C++ Async API
Tensogram ships an asynchronous C++ surface designed for the HPC
producer/consumer scenario where independent jobs on the same cluster
pipe data through a .tgm artefact.
The async layer is header-only and opt-in via three frontends that all sit on the same callback-based FFI core:
| Frontend | C++ standard | Header | Style |
|---|---|---|---|
| Callback | C++17 (default) | tensogram/async/callback.hpp | std::function completion handlers |
std::future | C++17 (opt-in) | tensogram/async/std_future.hpp | std::future<T> |
| Coroutines | C++20 (opt-in) | tensogram/async/coro.hpp | task<T> + co_await |
For the architecture, see the Asynchronous frontends section of
plans/ARCHITECTURE.md.
Build setup
The async surface is enabled by default in CMake. To opt out:
cmake -S cpp -B build -DTENSOGRAM_ASYNC=OFF
When TENSOGRAM_ASYNC=ON (the default), the cargo build line gains
--features=async, the C++ wrapper target gets a TENSOGRAM_ASYNC=1
compile definition, and the test suite picks up the async test files.
The C++20 coroutine frontend is built as a separate test executable.

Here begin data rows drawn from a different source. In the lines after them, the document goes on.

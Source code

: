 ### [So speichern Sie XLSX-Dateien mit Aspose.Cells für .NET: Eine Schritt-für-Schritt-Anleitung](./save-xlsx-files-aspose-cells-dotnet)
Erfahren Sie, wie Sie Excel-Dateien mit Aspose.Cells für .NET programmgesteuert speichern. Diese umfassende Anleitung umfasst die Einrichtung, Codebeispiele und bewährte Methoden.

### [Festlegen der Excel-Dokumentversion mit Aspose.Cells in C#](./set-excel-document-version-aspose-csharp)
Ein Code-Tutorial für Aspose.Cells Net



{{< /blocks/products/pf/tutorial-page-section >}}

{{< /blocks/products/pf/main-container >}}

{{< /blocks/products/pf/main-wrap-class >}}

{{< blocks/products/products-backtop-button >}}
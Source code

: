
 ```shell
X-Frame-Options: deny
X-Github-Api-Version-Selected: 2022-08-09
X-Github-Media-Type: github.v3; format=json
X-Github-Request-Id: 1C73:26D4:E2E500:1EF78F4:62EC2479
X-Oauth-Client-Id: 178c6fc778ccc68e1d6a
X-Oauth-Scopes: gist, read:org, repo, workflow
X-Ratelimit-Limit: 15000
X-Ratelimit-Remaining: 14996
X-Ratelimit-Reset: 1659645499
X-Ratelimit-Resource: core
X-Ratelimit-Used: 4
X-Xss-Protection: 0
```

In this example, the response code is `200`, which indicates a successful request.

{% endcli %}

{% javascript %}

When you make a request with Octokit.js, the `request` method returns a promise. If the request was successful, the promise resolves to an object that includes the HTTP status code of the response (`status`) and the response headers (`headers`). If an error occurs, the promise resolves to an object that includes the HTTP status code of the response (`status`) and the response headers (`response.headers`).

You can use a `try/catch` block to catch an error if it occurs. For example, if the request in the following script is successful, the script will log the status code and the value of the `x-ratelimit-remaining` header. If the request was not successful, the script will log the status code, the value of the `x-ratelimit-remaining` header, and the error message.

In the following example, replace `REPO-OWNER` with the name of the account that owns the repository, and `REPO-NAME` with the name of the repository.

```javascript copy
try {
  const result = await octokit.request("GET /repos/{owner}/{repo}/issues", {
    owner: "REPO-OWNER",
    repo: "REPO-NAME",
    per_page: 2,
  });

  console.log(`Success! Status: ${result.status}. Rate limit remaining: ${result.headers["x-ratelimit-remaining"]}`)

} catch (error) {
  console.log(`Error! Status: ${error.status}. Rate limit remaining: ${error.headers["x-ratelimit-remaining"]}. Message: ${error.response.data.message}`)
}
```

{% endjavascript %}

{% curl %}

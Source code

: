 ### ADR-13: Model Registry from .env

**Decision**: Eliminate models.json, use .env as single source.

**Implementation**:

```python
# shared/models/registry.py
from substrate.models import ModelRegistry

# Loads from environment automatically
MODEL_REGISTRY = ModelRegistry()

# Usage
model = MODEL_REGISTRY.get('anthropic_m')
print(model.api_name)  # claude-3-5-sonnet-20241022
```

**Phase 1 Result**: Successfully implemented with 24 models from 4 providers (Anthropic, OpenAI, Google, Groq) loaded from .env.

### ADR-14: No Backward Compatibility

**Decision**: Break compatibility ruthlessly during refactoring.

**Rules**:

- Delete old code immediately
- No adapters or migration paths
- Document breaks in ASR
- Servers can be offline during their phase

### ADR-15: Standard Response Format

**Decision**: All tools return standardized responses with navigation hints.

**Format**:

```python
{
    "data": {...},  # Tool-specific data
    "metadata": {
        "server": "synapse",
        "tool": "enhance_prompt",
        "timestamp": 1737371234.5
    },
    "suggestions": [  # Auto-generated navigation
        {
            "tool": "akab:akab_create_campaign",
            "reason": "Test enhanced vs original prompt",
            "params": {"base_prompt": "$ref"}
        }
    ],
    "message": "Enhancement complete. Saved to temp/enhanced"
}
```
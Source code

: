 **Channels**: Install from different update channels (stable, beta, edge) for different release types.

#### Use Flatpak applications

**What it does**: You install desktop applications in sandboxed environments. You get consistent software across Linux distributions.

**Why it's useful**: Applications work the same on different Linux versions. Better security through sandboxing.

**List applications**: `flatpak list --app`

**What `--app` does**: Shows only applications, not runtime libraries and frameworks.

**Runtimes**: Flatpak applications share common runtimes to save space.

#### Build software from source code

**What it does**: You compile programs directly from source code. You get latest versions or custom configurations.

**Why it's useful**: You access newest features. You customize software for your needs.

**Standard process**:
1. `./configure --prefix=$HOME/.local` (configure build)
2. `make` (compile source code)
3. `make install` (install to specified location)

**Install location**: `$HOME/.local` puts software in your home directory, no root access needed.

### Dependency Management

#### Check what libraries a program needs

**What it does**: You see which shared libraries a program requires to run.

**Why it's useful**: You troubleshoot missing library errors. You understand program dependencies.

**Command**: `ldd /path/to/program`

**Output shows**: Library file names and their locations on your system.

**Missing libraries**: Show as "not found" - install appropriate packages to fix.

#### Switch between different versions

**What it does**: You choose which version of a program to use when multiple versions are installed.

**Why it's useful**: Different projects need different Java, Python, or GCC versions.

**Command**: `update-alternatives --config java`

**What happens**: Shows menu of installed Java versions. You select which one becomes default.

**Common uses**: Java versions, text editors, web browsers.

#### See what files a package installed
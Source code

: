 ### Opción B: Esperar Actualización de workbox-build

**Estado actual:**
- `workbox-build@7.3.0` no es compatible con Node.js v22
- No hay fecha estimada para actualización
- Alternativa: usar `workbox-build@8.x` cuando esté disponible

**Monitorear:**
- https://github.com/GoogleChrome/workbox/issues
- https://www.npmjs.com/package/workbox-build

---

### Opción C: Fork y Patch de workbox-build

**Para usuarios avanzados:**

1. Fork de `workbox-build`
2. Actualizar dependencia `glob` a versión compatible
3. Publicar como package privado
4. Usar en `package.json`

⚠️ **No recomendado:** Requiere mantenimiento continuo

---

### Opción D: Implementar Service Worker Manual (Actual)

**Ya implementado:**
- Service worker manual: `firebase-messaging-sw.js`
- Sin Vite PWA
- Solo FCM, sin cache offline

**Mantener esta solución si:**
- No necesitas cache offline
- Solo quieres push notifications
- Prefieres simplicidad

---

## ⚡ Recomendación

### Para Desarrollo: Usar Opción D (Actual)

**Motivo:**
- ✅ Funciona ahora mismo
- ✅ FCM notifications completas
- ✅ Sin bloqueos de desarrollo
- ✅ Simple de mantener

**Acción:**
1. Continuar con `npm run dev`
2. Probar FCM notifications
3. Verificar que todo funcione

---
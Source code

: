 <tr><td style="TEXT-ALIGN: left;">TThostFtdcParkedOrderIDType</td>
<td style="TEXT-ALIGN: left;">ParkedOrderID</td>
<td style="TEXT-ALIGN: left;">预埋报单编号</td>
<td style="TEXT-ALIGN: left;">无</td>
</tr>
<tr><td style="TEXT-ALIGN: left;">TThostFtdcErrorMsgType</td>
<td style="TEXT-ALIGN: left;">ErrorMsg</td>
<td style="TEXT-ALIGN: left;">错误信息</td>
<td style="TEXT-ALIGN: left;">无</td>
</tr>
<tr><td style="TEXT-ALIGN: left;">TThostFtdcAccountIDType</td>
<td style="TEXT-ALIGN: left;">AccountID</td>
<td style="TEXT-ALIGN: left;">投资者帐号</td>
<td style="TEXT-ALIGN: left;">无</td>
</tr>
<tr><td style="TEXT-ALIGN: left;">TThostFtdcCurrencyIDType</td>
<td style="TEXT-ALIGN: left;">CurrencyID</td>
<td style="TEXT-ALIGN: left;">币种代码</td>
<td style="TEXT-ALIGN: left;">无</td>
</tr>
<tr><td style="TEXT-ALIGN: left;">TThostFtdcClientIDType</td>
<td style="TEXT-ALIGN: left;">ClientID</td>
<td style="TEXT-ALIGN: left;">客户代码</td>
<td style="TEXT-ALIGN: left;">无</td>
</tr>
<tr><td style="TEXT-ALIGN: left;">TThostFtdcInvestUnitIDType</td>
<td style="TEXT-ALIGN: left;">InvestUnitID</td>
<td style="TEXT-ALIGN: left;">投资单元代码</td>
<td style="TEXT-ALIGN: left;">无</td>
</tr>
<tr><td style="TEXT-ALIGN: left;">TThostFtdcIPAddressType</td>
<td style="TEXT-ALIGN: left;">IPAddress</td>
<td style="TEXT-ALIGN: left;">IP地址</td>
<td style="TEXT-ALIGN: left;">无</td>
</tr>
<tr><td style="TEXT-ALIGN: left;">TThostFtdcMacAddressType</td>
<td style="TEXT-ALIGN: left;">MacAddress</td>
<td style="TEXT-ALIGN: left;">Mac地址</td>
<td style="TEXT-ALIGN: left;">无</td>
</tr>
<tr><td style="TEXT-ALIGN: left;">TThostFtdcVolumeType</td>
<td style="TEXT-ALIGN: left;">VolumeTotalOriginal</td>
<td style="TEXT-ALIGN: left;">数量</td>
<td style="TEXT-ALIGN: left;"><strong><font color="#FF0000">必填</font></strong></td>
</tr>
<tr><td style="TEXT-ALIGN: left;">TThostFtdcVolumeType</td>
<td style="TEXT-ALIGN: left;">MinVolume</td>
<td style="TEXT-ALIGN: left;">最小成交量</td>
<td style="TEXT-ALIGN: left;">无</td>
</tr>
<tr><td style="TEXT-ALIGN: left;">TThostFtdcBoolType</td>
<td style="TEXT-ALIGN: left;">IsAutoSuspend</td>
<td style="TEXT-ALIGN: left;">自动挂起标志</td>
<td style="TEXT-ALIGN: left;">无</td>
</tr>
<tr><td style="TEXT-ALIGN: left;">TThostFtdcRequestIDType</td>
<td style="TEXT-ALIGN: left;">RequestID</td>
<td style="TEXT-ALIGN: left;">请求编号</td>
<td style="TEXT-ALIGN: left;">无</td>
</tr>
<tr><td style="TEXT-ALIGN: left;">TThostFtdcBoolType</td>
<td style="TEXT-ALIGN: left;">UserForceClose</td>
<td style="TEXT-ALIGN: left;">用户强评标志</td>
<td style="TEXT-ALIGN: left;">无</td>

You can disable it with -DTENSOGRAM_ASYNC_CORO_TESTS=OFF if your
compiler doesn’t support C++20 coroutines.
Architecture
┌────────────────────────────────────────────────────────────────────┐
│ User code │
└────────────────────────────────────────────────────────────────────┘
│
▼
┌────────────────────────────────────────────────────────────────────┐
│ C++ frontend (header-only): │
│ tensogram/async/callback.hpp std::function callbacks │
│ tensogram/async/coro.hpp task<T> coroutines (C++20) │
│ tensogram/async/std_future.hpp std::future<T> │
└────────────────────────────────────────────────────────────────────┘
│
▼
┌────────────────────────────────────────────────────────────────────┐
│ tensogram-ffi async core (cdylib + staticlib): │
│ tgm_async_task_t — opaque task handle │
│ tgm_cancellation_token_t — cancellation │
│ tgm_async_file_t — Arc-shared file handle │
│ tgm_async_streaming_encoder_t — producer │
└────────────────────────────────────────────────────────────────────┘
│
▼
┌────────────────────────────────────────────────────────────────────┐
│ Rust core: SHARED_RUNTIME (tokio multi-thread, contained) │
└────────────────────────────────────────────────────────────────────┘
The runtime is fully contained — no tokio types appear in the public
C/C++ API. Default workers = min(num_cpus, 8); configurable via
tgm_runtime_configure(...) once at process start.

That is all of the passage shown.